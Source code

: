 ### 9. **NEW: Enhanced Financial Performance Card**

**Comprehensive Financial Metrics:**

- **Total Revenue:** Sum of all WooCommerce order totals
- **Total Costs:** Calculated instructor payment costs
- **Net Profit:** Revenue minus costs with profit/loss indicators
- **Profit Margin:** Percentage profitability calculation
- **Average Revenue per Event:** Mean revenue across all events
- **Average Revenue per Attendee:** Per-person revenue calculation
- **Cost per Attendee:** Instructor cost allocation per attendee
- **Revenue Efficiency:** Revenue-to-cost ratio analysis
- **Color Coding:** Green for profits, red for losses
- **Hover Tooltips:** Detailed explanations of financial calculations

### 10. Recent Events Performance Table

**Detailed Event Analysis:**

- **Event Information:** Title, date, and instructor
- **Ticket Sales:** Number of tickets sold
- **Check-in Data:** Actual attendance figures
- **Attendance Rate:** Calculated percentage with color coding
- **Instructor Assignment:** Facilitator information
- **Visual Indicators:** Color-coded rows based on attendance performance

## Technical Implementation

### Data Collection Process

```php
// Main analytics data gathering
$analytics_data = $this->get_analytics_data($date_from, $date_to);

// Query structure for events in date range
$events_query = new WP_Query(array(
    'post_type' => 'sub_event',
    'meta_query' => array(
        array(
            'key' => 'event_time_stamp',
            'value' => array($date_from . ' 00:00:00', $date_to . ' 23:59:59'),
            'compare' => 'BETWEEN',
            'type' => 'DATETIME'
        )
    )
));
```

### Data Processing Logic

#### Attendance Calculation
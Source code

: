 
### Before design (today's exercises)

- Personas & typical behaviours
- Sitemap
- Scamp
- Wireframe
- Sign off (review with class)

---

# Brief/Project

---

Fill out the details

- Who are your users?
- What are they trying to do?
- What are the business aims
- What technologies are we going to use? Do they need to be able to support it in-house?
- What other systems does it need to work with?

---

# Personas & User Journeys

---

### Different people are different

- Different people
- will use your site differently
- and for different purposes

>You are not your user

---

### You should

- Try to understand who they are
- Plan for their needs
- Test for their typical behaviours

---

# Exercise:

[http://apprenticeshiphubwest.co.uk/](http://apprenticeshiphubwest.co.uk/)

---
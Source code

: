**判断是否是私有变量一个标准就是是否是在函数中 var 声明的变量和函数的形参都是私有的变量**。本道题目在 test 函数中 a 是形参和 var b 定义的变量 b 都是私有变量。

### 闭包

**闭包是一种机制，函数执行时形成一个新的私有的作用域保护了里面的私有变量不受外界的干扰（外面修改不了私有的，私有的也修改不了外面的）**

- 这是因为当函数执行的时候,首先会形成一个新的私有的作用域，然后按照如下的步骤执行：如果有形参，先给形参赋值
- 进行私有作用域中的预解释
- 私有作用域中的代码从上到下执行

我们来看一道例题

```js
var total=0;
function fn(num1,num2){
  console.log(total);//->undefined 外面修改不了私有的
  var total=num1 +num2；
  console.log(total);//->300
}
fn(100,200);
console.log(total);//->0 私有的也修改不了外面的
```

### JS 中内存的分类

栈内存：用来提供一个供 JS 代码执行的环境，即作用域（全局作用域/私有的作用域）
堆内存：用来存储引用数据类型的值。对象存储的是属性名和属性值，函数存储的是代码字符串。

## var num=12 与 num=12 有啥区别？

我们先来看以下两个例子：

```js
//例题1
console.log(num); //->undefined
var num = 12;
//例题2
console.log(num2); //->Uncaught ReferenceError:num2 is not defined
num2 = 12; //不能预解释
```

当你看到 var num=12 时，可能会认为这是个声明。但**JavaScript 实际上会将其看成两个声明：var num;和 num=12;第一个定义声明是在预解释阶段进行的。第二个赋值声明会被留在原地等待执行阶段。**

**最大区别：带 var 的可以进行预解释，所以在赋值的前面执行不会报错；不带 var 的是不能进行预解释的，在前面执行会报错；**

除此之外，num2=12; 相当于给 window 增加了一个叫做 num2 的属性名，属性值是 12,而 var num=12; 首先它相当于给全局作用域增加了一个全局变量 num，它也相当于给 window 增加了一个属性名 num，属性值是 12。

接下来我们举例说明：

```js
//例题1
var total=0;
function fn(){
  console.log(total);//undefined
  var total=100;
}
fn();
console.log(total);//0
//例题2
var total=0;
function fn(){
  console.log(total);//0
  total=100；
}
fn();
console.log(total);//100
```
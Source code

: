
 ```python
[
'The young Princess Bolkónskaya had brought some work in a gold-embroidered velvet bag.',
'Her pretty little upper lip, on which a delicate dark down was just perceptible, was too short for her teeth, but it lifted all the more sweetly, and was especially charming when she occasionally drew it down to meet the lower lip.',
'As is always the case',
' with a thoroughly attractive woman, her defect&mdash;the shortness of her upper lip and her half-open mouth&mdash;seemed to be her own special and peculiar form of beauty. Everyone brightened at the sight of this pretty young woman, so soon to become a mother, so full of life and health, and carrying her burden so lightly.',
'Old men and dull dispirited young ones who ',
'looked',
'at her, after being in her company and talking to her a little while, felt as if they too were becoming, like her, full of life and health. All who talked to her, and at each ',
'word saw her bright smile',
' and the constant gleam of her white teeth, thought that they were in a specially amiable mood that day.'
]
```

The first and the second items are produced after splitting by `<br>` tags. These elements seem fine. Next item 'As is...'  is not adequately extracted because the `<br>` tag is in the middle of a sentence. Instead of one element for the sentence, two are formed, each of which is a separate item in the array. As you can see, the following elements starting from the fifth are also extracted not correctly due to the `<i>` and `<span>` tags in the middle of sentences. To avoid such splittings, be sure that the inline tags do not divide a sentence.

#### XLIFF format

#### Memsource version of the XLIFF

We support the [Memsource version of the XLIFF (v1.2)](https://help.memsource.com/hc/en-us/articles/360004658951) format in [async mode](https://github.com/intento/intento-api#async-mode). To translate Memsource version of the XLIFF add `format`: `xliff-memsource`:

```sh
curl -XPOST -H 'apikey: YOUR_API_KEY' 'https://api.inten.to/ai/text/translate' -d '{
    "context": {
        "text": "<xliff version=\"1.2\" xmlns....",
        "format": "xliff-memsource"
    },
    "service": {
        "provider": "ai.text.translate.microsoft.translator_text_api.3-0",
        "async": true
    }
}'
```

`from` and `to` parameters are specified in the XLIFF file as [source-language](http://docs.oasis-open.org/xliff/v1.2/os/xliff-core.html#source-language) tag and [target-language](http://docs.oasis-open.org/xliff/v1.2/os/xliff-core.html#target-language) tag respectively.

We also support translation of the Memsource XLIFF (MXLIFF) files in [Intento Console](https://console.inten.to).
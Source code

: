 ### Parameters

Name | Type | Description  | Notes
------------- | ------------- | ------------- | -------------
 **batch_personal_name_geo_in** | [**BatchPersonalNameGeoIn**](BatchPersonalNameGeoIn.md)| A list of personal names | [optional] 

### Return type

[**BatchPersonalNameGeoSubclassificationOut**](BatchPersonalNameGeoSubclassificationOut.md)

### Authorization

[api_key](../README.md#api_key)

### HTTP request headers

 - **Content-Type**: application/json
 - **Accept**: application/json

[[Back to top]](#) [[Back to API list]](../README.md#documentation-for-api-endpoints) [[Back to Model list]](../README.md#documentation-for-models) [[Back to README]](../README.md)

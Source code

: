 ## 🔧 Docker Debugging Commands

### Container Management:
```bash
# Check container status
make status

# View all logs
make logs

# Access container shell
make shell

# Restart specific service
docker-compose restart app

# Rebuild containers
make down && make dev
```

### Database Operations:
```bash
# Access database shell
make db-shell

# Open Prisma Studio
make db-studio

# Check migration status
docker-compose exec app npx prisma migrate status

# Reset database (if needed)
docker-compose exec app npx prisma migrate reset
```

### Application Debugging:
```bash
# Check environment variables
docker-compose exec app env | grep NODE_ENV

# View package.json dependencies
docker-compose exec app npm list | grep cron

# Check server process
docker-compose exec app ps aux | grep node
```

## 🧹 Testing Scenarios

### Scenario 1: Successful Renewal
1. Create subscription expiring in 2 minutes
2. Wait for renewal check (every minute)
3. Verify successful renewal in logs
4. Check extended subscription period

**TASK REQUIREMENTS:**
In the entries above, find every line holding the word "they" and copy it out.

**RESPONSE BOX:**
- What are they trying to do?
- What technologies are we going to use? Do they need to be able to support it in-house?
- Try to understand who they are
'at her, after being in her company and talking to her a little while, felt as if they too were becoming, like her, full of life and health. All who talked to her, and at each ',
' and the constant gleam of her white teeth, thought that they were in a specially amiable mood that day.'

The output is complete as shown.